▸ SOURCE INFORMATION
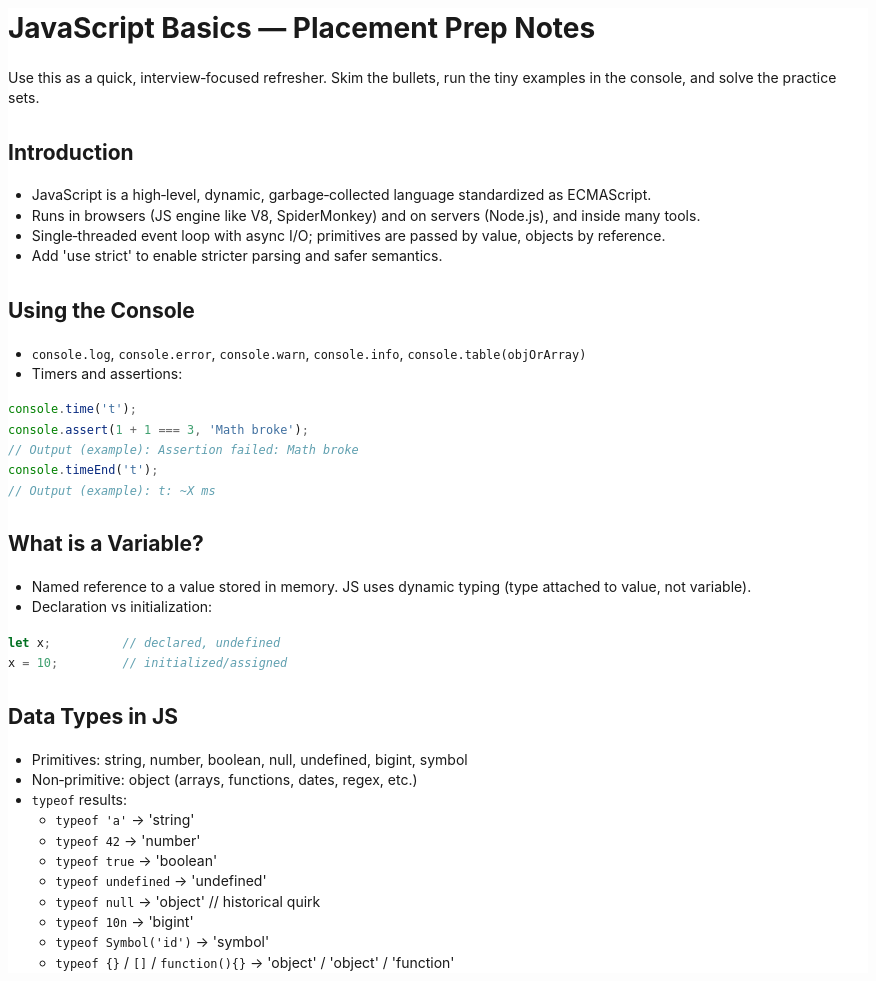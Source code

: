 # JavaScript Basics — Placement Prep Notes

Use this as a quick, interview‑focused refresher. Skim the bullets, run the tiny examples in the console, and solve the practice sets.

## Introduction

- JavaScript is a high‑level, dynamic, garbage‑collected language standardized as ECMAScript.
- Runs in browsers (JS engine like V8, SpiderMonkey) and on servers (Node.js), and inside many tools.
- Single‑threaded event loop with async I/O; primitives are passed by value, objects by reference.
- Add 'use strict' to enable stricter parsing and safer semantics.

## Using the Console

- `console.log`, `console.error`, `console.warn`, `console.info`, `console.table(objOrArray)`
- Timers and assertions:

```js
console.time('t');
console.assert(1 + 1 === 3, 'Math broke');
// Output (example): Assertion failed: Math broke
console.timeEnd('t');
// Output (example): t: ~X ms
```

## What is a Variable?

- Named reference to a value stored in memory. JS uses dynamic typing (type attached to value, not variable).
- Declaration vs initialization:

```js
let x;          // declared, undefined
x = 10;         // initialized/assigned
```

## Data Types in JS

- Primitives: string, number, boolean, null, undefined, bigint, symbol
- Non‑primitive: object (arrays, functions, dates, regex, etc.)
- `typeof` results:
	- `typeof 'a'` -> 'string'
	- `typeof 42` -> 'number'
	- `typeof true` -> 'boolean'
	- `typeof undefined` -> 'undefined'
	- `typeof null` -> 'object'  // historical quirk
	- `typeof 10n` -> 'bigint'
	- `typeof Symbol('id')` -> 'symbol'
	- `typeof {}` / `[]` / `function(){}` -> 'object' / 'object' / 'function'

▸ TASK TO COMPLETE
From the entries above, pull out each line that includes "number".

▸ EXERCISE RESPONSE
- Primitives: string, number, boolean, null, undefined, bigint, symbol
	- `typeof 42` -> 'number'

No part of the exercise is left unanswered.